If you take a quick inventory of all the wealthy people and CEOs who’ve made news by being complete, heartless jerks, you’re left with a pretty simple question: who put them in charge? One narrative: Ruthless people win, so it’s the jerks who float to the top. The counter-narrative: power makes us act bad. Most explanations land on some marriage of the narratives, but our next guest has a radically different approach: it’s things like kindness and compassion that make us powerful in our society – but that power makes us the opposite of kind and compassionate.
Guest:
- Dacher Keltner, professor of psychology at the University of California – Berkeley, and faculty director of the Greater Good Science Center. His new book is The Power Paradox: how we gain and lose influence.
I enjoyed this interview about power for the first some minutes then became so distracted by a “Hey wait a minute, I have a question” thing going on in my head that – with some regret – I stopped listening.
I’ve explored ‘thriving of individual in context of community’ for some time. I’ve not used ‘power’ as a focus but have accepted generally confirmed notions that individuals who – for whatever reasons – perceive themselves as “naturally” superior in a given setting will tend to act accordingly.
I’m interested in psychological developmental causes of a perceived “natural right to greater power.” Dacher Keltner touched on multiple causes, beyond money or birth into power families, when he referenced ‘power in relationship dynamics’, and cited two children, with the older sibling either assuming “natural power” relative to younger (or perhaps younger also enabling this … Keltner didn’t get into it). Power dynamics within families as it impacts individual child psychological development especially interest me because individuals are known to carry relationship behaviors learned in childhood into larger communities, the workplace, etc. (I believe these also show up in top-level group dynamics found in corporate and governmental cultures but that’s a longer discussion.)

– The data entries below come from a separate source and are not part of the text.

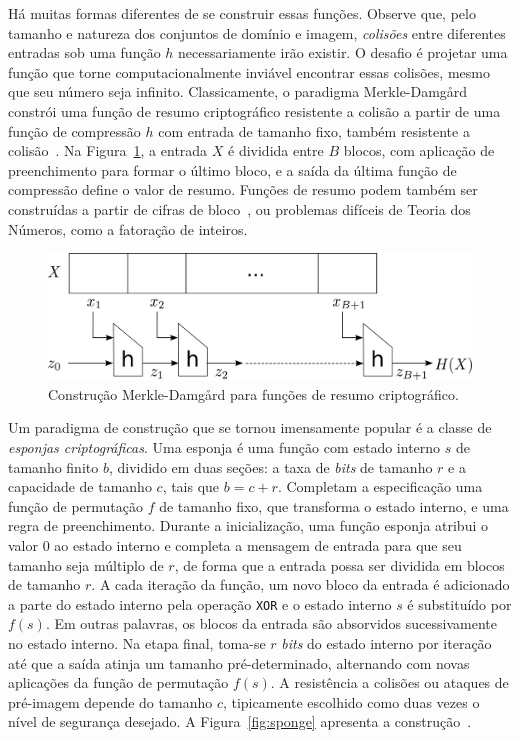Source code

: Há muitas formas diferentes de se construir essas funções.
Observe que, pelo tamanho e natureza dos conjuntos de domínio e imagem, \emph{colisões} entre diferentes entradas sob uma função $h$ necessariamente irão existir. O desafio é projetar uma função que torne computacionalmente inviável encontrar essas colisões, mesmo que seu número seja infinito.
Classicamente, o paradigma Merkle-Damg\aa rd constrói uma função de resumo criptográfico resistente a colisão a partir de uma função de compressão $h$ com entrada de tamanho fixo, também resistente a colisão~\cite{Merkle79,Damgard89a}. Na Figura~\ref{fig:merkle}, a entrada $X$ é dividida entre $B$ blocos, com aplicação de preenchimento para formar o último bloco, e a saída da última função de compressão define o valor de resumo. Funções de resumo podem também ser construídas a partir de cifras de bloco~\cite{PreneelGV93}, ou problemas difíceis de Teoria dos Números, como a fatoração de inteiros.

\begin{figure}[htbp]
\begin{center}
    \includegraphics[scale=0.2]{figures/merkle.pdf}
    \caption{Construção Merkle-Damg\aa rd para funções de resumo criptográfico.}
    \label{fig:merkle}
\end{center}
\end{figure}

Um paradigma de construção que se tornou imensamente popular é a classe de \emph{esponjas criptográficas}. Uma esponja é uma função com estado interno $s$ de tamanho finito $b$, dividido em duas seções: a taxa de \emph{bits} de tamanho $r$ e a capacidade de tamanho $c$, tais que $b = c + r$. Completam a especificação uma função de permutação $f$ de tamanho fixo, que transforma o estado interno, e uma regra de preenchimento. Durante a inicialização, uma função esponja atribui o valor 0 ao estado interno e completa a mensagem de entrada para que seu tamanho seja múltiplo de $r$, de forma que a entrada possa ser dividida em blocos de tamanho $r$. A cada iteração da função, um novo bloco da entrada é adicionado a parte do estado interno pela operação \texttt{XOR} e o estado interno $s$ é substituído por $f(s)$. Em outras palavras, os blocos da entrada são absorvidos sucessivamente no estado interno. Na etapa final, toma-se $r$ \emph{bits} do estado interno por iteração até que a saída atinja um tamanho pré-determinado, alternando com novas aplicações da função de permutação $f(s)$. A resistência a colisões ou ataques de pré-imagem depende do tamanho $c$, tipicamente escolhido como duas vezes o nível de segurança desejado. A Figura~\ref{fig:sponge} apresenta a construção~\cite{BertoniDPA08}.

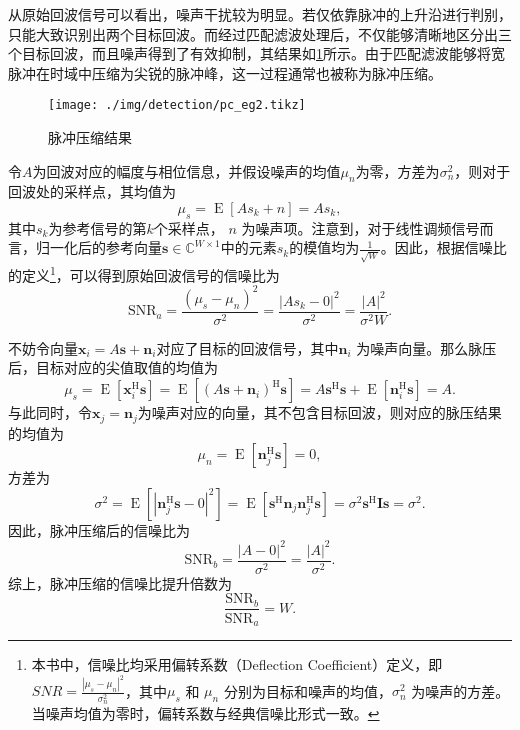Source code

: \begin{solution}
    从原始回波信号可以看出，噪声干扰较为明显。若仅依靠脉冲的上升沿进行判别，只能大致识别出两个目标回波。而经过匹配滤波处理后，不仅能够清晰地区分出三个目标回波，而且噪声得到了有效抑制，其结果如\cref{fig_pc_eg2}所示。由于匹配滤波能够将宽脉冲在时域中压缩为尖锐的脉冲峰，这一过程通常也被称为脉冲压缩。
    \begin{figure}[htb!]
        \centering
        \texttt{[image: ./img/detection/pc\_eg2.tikz]}
        \caption{脉冲压缩结果}
        \label{fig_pc_eg2}
    \end{figure}

    令\( A \)为回波对应的幅度与相位信息，并假设噪声的均值\( \mu_n \)为零，方差为\( \sigma_n^2 \)，则对于回波处的采样点，其均值为
    \[
        \mu_s = \operatorname{E}[A s_k + n] = A s_k,
    \]
    其中\( s_k \)为参考信号的第\( k \)个采样点， \( n \) 为噪声项。注意到，对于线性调频信号而言，归一化后的参考向量\( \bm{s} \in \mathbb{C}^{W \times 1} \)中的元素\( s_k \)的模值均为\( \frac{1}{\sqrt{W}} \)。因此，根据信噪比的定义\footnote{本书中，信噪比均采用偏转系数（Deflection Coefficient）定义，即\( SNR = \frac{|\mu_s - \mu_n|^2}{\sigma_n^2} \)，其中\( \mu_s \) 和 \( \mu_n \) 分别为目标和噪声的均值，\( \sigma_n^2 \) 为噪声的方差。当噪声均值为零时，偏转系数与经典信噪比形式一致。}，可以得到原始回波信号的信噪比为
    \[
        \mathrm{SNR}_{a} = \frac{(\mu_s - \mu_n)^2}{\sigma^2} = \frac{|A s_k - 0|^2}{\sigma^2} = \frac{|A|^2}{\sigma^2 W}.
    \]

    不妨令向量\( \bm{x}_i = A \bm{s} + \bm{n}_i \)对应了目标的回波信号，其中\(\bm{n}_i\) 为噪声向量。那么脉压后，目标对应的尖值取值的均值为
    \[
        \mu_s = \operatorname{E}[\bm{x}_i^{\mathrm{H}} \bm{s}] = \operatorname{E}[(A \bm{s} + \bm{n}_i)^{\mathrm{H}} \bm{s}] = A \bm{s}^{\mathrm{H}} \bm{s} + \operatorname{E}[\bm{n}_i^{\mathrm{H}} \bm{s}] = A.
    \]
    与此同时，令\( \bm{x}_j = \bm{n}_j \)为噪声对应的向量，其不包含目标回波，则对应的脉压结果的均值为
    \[
        \mu_n = \operatorname{E}[\bm{n}_j^{\mathrm{H}} \bm{s}] = 0,
    \]
    方差为
    \[
        \sigma^2 = \operatorname{E}[|\bm{n}_j^{\mathrm{H}} \bm{s} - 0|^2] = \operatorname{E}[\bm{s}^{\mathrm{H}} \bm{n}_j \bm{n}_j^{\mathrm{H}} \bm{s}] = \sigma^2 \bm{s}^{\mathrm{H}} \mathbf{I} \bm{s} = \sigma^2.
    \]
    因此，脉冲压缩后的信噪比为
    \[
        \mathrm{SNR}_{b} = \frac{|A-0|^2}{\sigma^2} = \frac{|A|^2}{\sigma^2}.
    \]
    综上，脉冲压缩的信噪比提升倍数为
    \[
        \frac{\mathrm{SNR}_{b}}{\mathrm{SNR}_{a}} = W.
    \]
\end{solution}

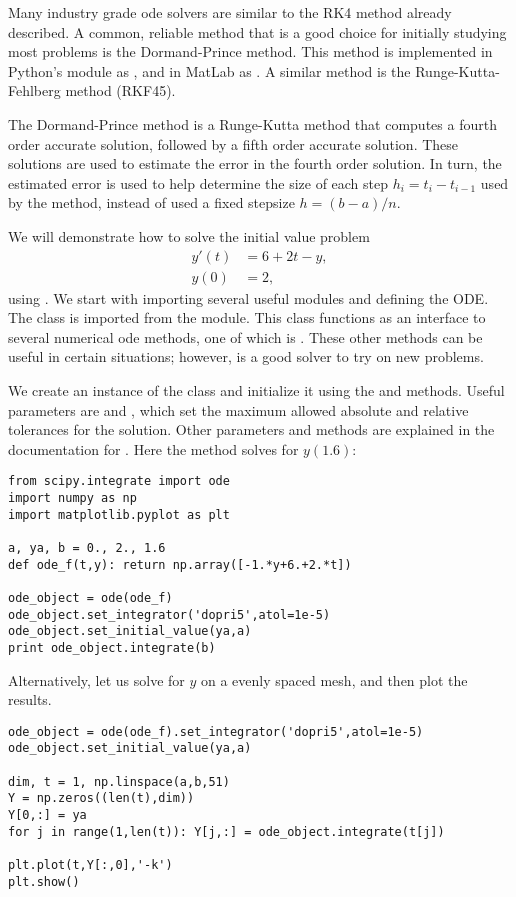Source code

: \label{lab:ZombieApocalypse}

Many industry grade ode solvers are similar to the RK4 method already described. A common, reliable method that is a good choice for initially studying most problems is the Dormand-Prince method. This method is implemented in Python's  module as , and in MatLab as . A similar method is the Runge-Kutta-Fehlberg method (RKF45). 

The Dormand-Prince method is a Runge-Kutta method that computes a fourth order accurate solution, followed by a fifth order accurate solution. These solutions are used to estimate the error in the fourth order solution. In turn, the estimated error is used to help determine the size of each step $h_i = t_i-t_{i-1}$ used by the method, instead of used a fixed stepsize $h = (b-a)/n$. 

We will demonstrate how to solve the initial value problem
\begin{align*}
y'(t) &= 6+2t-y, \\
y(0) &= 2,
\end{align*}
using . We start with importing several useful modules and defining the ODE. 
The  class is imported from the  module. 
This class functions as an interface to several numerical ode methods, one of which is . 
These other methods can be useful in certain situations; however,  is a good solver to try on new problems. 

We create an instance of the  class and initialize it using the  and  methods. 
Useful parameters are  and , which set the maximum allowed absolute and relative tolerances for the solution. 
Other parameters and methods are explained in the documentation for .  
Here the method solves for $y(1.6)$:

\begin{lstlisting}
from scipy.integrate import ode
import numpy as np
import matplotlib.pyplot as plt

a, ya, b = 0., 2., 1.6
def ode_f(t,y): return np.array([-1.*y+6.+2.*t])

ode_object = ode(ode_f)
ode_object.set_integrator('dopri5',atol=1e-5) 
ode_object.set_initial_value(ya,a) 
print ode_object.integrate(b)
\end{lstlisting}

Alternatively, let us solve for $y$ on a evenly spaced mesh, and then plot the results.
\begin{lstlisting}
ode_object = ode(ode_f).set_integrator('dopri5',atol=1e-5) 
ode_object.set_initial_value(ya,a) 

dim, t = 1, np.linspace(a,b,51)
Y = np.zeros((len(t),dim))
Y[0,:] = ya
for j in range(1,len(t)): Y[j,:] = ode_object.integrate(t[j])  

plt.plot(t,Y[:,0],'-k')
plt.show()
\end{lstlisting}


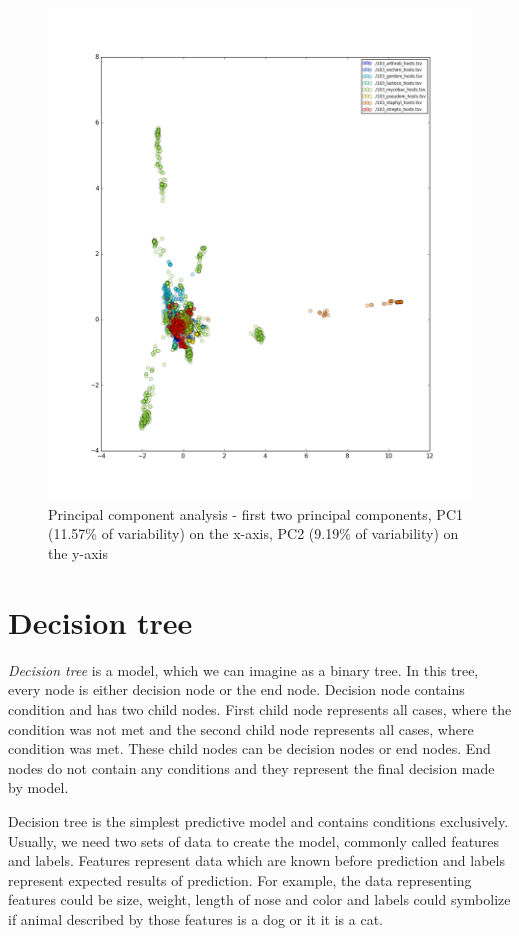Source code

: \begin{figure}[htp]
\includegraphics[width=\linewidth]{./images/pca.png}
\centering
\caption[Principal component analysis]{Principal component analysis - first two principal components, PC1 (11.57\% of variability) on the x-axis, PC2 (9.19\% of variability) on the y-axis}
\label{pca}
\end{figure}

\section{Decision tree}
\emph{Decision tree} is a model, which we can imagine as a binary tree.
In this tree, every node is either decision node or the end node.
Decision node contains condition and has two child nodes.
First child node represents all cases, where the condition was not met and the second child node represents all cases, where condition was met.
These child nodes can be decision nodes or end nodes.
End nodes do not contain any conditions and they represent the final decision made by model.

Decision tree is the simplest predictive model and contains conditions exclusively.
Usually, we need two sets of data to create the model, commonly called features and labels.
Features represent data which are known before prediction and labels represent expected results of prediction.
For example, the data representing features could be size, weight, length of nose and color and labels could symbolize if animal described by those features is a dog or it it is a cat.

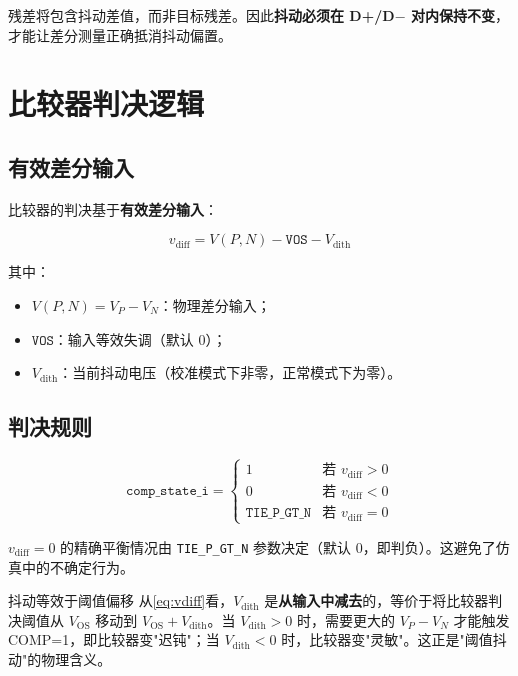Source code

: \documentclass[UTF8,a4paper,11pt]{ctexart}
\newcommand{\Vdith}{V_{\mathrm{dith}}}
\newcommand{\vdiff}{v_{\mathrm{diff}}}
\newcommand{\code}[1]{\texttt{#1}}
\begin{document}
残差将包含抖动差值，而非目标残差。因此\textbf{抖动必须在 D+/D$-$ 对内保持不变}，才能让差分测量正确抵消抖动偏置。

\section{比较器判决逻辑}

\subsection{有效差分输入}

比较器的判决基于\textbf{有效差分输入}：

\begin{equation}
\boxed{
\vdiff = V(P, N) - \code{VOS} - \Vdith
}
\label{eq:vdiff}
\end{equation}

其中：
\begin{itemize}[leftmargin=2em]
    \item $V(P, N) = V_P - V_N$：物理差分输入；
    \item $\code{VOS}$：输入等效失调（默认 0）；
    \item $\Vdith$：当前抖动电压（校准模式下非零，正常模式下为零）。
\end{itemize}

\subsection{判决规则}

\begin{equation}
\code{comp\_state\_i} = \begin{cases}
1 & \text{若 } \vdiff > 0 \\
0 & \text{若 } \vdiff < 0 \\
\code{TIE\_P\_GT\_N} & \text{若 } \vdiff = 0
\end{cases}
\label{eq:decision}
\end{equation}

$\vdiff = 0$ 的精确平衡情况由 \code{TIE\_P\_GT\_N} 参数决定（默认 0，即判负）。这避免了仿真中的不确定行为。

\begin{tipbox}{抖动等效于阈值偏移}
从\cref{eq:vdiff}看，$\Vdith$ 是\textbf{从输入中减去}的，等价于将比较器判决阈值从 $V_{\mathrm{OS}}$ 移动到 $V_{\mathrm{OS}} + \Vdith$。当 $\Vdith > 0$ 时，需要更大的 $V_P - V_N$ 才能触发 COMP=1，即比较器变"迟钝"；当 $\Vdith < 0$ 时，比较器变"灵敏"。这正是"阈值抖动"的物理含义。
\end{tipbox}
\end{document}
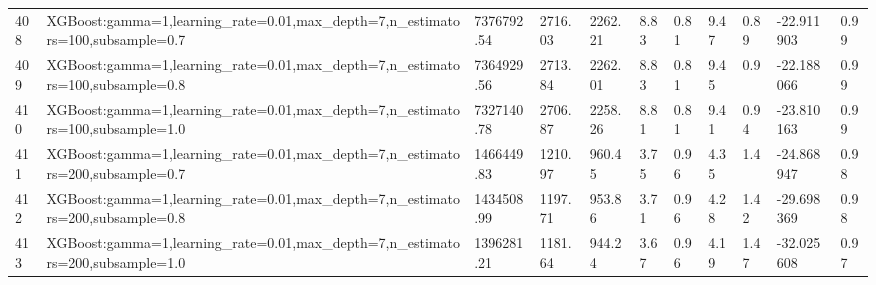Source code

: \begin{longtable}{C{0.8cm} L{2cm} C{1.15cm} C{1.15cm} C{1.15cm} C{1.15cm} C{0.85cm} C{1.25cm} C{1.2cm} C{1.5cm} C{1.0cm}}
408 & XGBoost:\newline gamma=1,\newline learning\_rate=0.01,\newline max\_depth=7,\newline n\_estimators=100,\newline subsample=0.7 & 7376792.54 & 2716.03 & 2262.21 & 8.83 & 0.81 & 9.47 & 0.89 & -22.911903 & 0.99 \\
409 & XGBoost:\newline gamma=1,\newline learning\_rate=0.01,\newline max\_depth=7,\newline n\_estimators=100,\newline subsample=0.8 & 7364929.56 & 2713.84 & 2262.01 & 8.83 & 0.81 & 9.45 & 0.9 & -22.188066 & 0.99 \\
410 & XGBoost:\newline gamma=1,\newline learning\_rate=0.01,\newline max\_depth=7,\newline n\_estimators=100,\newline subsample=1.0 & 7327140.78 & 2706.87 & 2258.26 & 8.81 & 0.81 & 9.41 & 0.94 & -23.810163 & 0.99 \\
411 & XGBoost:\newline gamma=1,\newline learning\_rate=0.01,\newline max\_depth=7,\newline n\_estimators=200,\newline subsample=0.7 & 1466449.83 & 1210.97 & 960.45 & 3.75 & 0.96 & 4.35 & 1.4 & -24.868947 & 0.98 \\
412 & XGBoost:\newline gamma=1,\newline learning\_rate=0.01,\newline max\_depth=7,\newline n\_estimators=200,\newline subsample=0.8 & 1434508.99 & 1197.71 & 953.86 & 3.71 & 0.96 & 4.28 & 1.42 & -29.698369 & 0.98 \\
413 & XGBoost:\newline gamma=1,\newline learning\_rate=0.01,\newline max\_depth=7,\newline n\_estimators=200,\newline subsample=1.0 & 1396281.21 & 1181.64 & 944.24 & 3.67 & 0.96 & 4.19 & 1.47 & -32.025608 & 0.97 \\

\end{longtable}
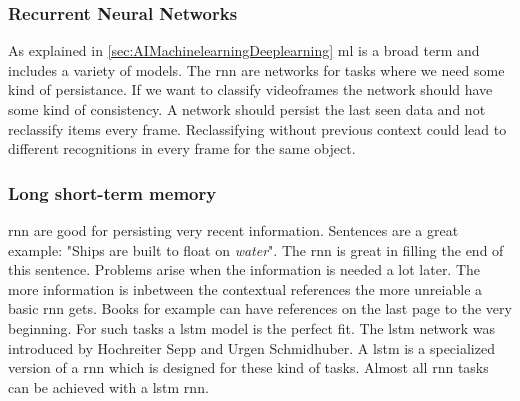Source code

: \documentclass[10pt,a4paper]{article}
\begin{document}
\subsubsection{Recurrent Neural Networks}
As explained in \autoref{sec:AIMachinelearningDeeplearning} \gls{ml} is a broad term and includes a variety of models. The \gls{rnn} are networks for tasks where we need some kind of persistance. If we want to classify videoframes the network should have some kind of consistency.\cite{Olah2015} A network should persist the last seen data and not reclassify items every frame. Reclassifying without previous context could lead to different recognitions in every frame for the same object.

\subsubsection{Long short-term memory}
\gls{rnn} are good for persisting very recent information. Sentences are a great example: "Ships are built to float on \textit{water}". The \gls{rnn} is great in filling the end of this sentence. Problems arise when the information is needed a lot later. The more information is inbetween the contextual references the more unreiable a basic \gls{rnn} gets. Books for example can have references on the last page to the very beginning. For such tasks a \gls{lstm} model is the perfect fit. The \gls{lstm} network was introduced by Hochreiter Sepp and Urgen Schmidhuber\citep{Hochreiter1997}. A \gls{lstm} is a specialized version of a \gls{rnn} which is designed for these kind of tasks. Almost all \gls{rnn} tasks can be achieved with a \gls{lstm} \gls{rnn}\cite{Olah2015}.
\end{document}
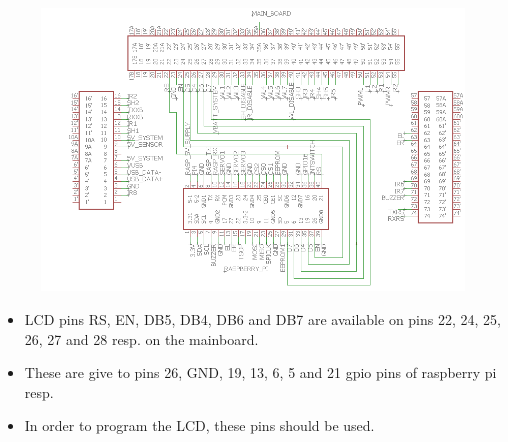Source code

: \documentclass[a4paper,12pt,oneside]{book}
\begin{document}
\section*{\textbf{\fontsize{25}{10}\selectfont{6.LCD interface}}}
\begin{figure}[h]
	\includegraphics[width=1\textwidth]{lcd}
\end{figure}
\hfill
\begin{itemize}
	\item {LCD pins RS, EN, DB5, DB4, DB6 and DB7 are available on pins 22, 24, 25, 26, 27 and 28 resp. on the mainboard.}
	\item {These are give to pins 26, GND, 19, 13, 6, 5 and 21 gpio pins of raspberry pi resp.}
	\item {In order to program the LCD, these pins should be used.}
\end{itemize}
\pagebreak
\end{document}
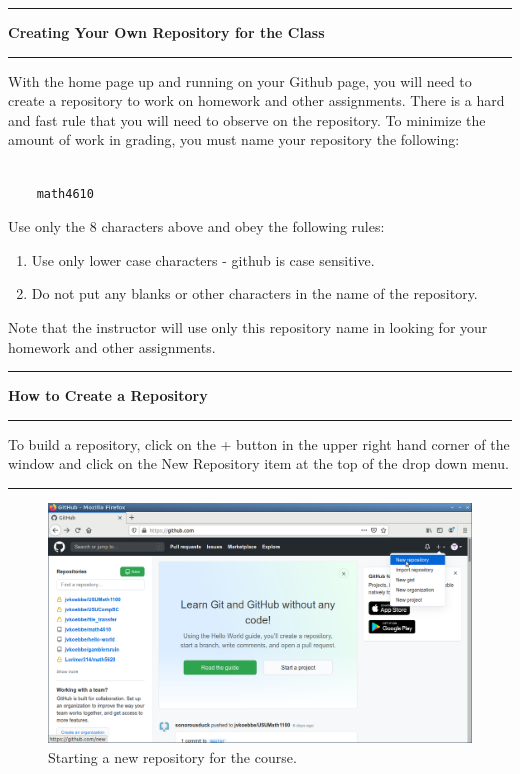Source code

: \documentclass[10pt,fleqn]{article}
\begin{document}
\eject
\vskip0.1in\hrule\vskip0.1in\noindent
{\bf Creating Your Own Repository for the Class} 
\vskip0.1in\hrule\vskip0.1in\noindent
With the home page up and running on your Github page, you will need to create
a repository to work on homework and other assignments. There is a hard and fast
rule that you will need to observe on the repository. To minimize the amount of
work in grading, you must name your repository the following:
\begin{verbatim}

    math4610

\end{verbatim}
Use only the 8 characters above and obey the following rules:
\begin{enumerate}
  \item Use only lower case characters - github is case sensitive.
  \item Do not put any blanks or other characters in the name of the repository.
\end{enumerate}
Note that the instructor will use only this repository name in looking for your
homework and other assignments. 
\vskip0.1in\hrule\vskip0.1in\noindent
{\bf How to Create a Repository} 
\vskip0.1in\hrule\vskip0.1in\noindent
To build a repository, click on the + button in the upper right hand corner of
the window and click on the New Repository item at the top of the drop down
menu.
\vskip0.1in\hrule\vskip0.1in
\vfill
\begin{figure}[h]
\centering
\includegraphics[width=5.0in]{../images/github_06.png}
\caption{Starting a new repository for the course.} 
\end{figure}
\end{document}
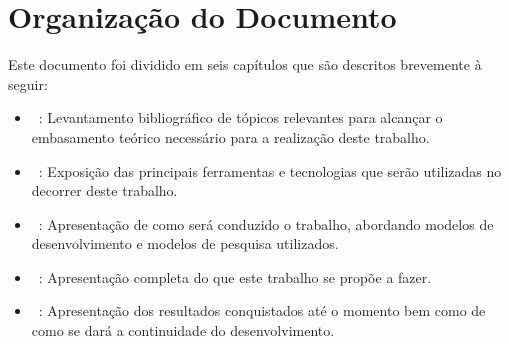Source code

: \section{Organização do Documento}

Este documento foi dividido em seis capítulos que são descritos brevemente à seguir:

\begin{itemize}
	\item ~: Levantamento bibliográfico de tópicos relevantes para alcançar o embasamento teórico necessário para a realização deste trabalho.
	\item ~: Exposição das principais ferramentas e tecnologias que serão utilizadas no decorrer deste trabalho.
	\item ~: Apresentação de como será conduzido o trabalho, abordando modelos de desenvolvimento e modelos de pesquisa utilizados.
	\item ~: Apresentação completa do que este trabalho se propõe a fazer.
	\item ~: Apresentação dos resultados conquistados até o momento bem como de como se dará a continuidade do desenvolvimento.
\end{itemize}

Minutes after Keltner pointed out multiple factors that foster what may be considered even unconscious “right to power or authority”, the discussion shifted to examples of people with minimal apparent power who have become important leaders in movements for social change. I’d have been content to stay with the interview at this point IF Keltner once again referenced ‘multiple factors’ that might have been present in developmental experience of these ‘no apparent power but became leader’ individuals. But he gave no mention, asked no questions, of how it came to be that an individual of ‘no apparent power’ nevertheless blossomed into a powerful movement leader!
My hunch is that most experienced some level of ’empowerment’ encouragement during early formative years. Sibling “order of birth” won’t always produce an oldest child ‘greater empowerment’ experience, so can’t be taken as a hard/fast rule. Family dynamics can vary across time, during birth of different siblings. Rural vs suburban and urban locations, and economics, also make a big difference in exposure and opportunity. Other factors also, such as consistent encouragement from non-family caregivers, can influence a child’s sense of personal empowerment in social relationships. Despite many contrary examples, as a very rough rule of thumb, birth order often bears out as relevant. (Obvious condition – parents have more time to spend with first born infant, grandparents and others too.) In one of his popular lectures to a large student audience, Michael Sandel – to make this very point – asks students to raise a hand if eldest in their families. Very high percentage of hands go up.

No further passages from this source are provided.